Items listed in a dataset

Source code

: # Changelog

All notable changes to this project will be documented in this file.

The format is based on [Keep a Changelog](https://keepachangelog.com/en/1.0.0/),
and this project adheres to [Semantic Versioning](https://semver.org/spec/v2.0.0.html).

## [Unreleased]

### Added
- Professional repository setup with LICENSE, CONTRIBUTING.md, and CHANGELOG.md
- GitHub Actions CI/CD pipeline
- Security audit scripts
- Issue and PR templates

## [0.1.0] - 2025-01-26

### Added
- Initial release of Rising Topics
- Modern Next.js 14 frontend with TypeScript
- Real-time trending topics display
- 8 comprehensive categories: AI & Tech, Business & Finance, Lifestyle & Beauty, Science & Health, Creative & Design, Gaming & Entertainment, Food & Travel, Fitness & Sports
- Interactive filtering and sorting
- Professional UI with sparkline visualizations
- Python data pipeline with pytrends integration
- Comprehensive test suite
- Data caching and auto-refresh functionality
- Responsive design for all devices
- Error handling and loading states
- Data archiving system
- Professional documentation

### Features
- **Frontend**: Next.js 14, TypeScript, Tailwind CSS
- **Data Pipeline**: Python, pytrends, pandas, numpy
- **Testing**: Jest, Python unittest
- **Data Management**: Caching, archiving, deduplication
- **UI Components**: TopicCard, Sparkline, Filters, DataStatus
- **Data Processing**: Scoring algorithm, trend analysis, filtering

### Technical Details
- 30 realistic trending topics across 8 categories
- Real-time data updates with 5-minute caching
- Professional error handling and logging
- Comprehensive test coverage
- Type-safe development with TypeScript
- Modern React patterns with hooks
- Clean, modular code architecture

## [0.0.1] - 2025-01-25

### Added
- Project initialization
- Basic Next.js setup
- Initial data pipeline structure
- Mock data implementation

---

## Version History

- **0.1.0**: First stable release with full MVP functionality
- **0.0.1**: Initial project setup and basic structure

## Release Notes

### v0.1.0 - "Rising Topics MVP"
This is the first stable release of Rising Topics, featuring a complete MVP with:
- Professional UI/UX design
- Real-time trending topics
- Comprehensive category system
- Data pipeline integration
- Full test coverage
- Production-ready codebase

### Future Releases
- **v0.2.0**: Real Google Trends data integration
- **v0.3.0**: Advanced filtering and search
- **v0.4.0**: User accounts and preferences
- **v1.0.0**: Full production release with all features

WORK ORDER – Repeat exactly, and only, the lines from the one containing "- **Frontend**: Next.js" through the last line above.

WORKED SOLUTION –
- **Frontend**: Next.js 14, TypeScript, Tailwind CSS
- **Data Pipeline**: Python, pytrends, pandas, numpy
- **Testing**: Jest, Python unittest
- **Data Management**: Caching, archiving, deduplication
- **UI Components**: TopicCard, Sparkline, Filters, DataStatus
- **Data Processing**: Scoring algorithm, trend analysis, filtering

### Technical Details
- 30 realistic trending topics across 8 categories
- Real-time data updates with 5-minute caching
- Professional error handling and logging
- Comprehensive test coverage
- Type-safe development with TypeScript
- Modern React patterns with hooks
- Clean, modular code architecture

## [0.0.1] - 2025-01-25

### Added
- Project initialization
- Basic Next.js setup
- Initial data pipeline structure
- Mock data implementation

---

## Version History

- **0.1.0**: First stable release with full MVP functionality
- **0.0.1**: Initial project setup and basic structure

## Release Notes

### v0.1.0 - "Rising Topics MVP"
This is the first stable release of Rising Topics, featuring a complete MVP with:
- Professional UI/UX design
- Real-time trending topics
- Comprehensive category system
- Data pipeline integration
- Full test coverage
- Production-ready codebase

### Future Releases
- **v0.2.0**: Real Google Trends data integration
- **v0.3.0**: Advanced filtering and search
- **v0.4.0**: User accounts and preferences
- **v1.0.0**: Full production release with all features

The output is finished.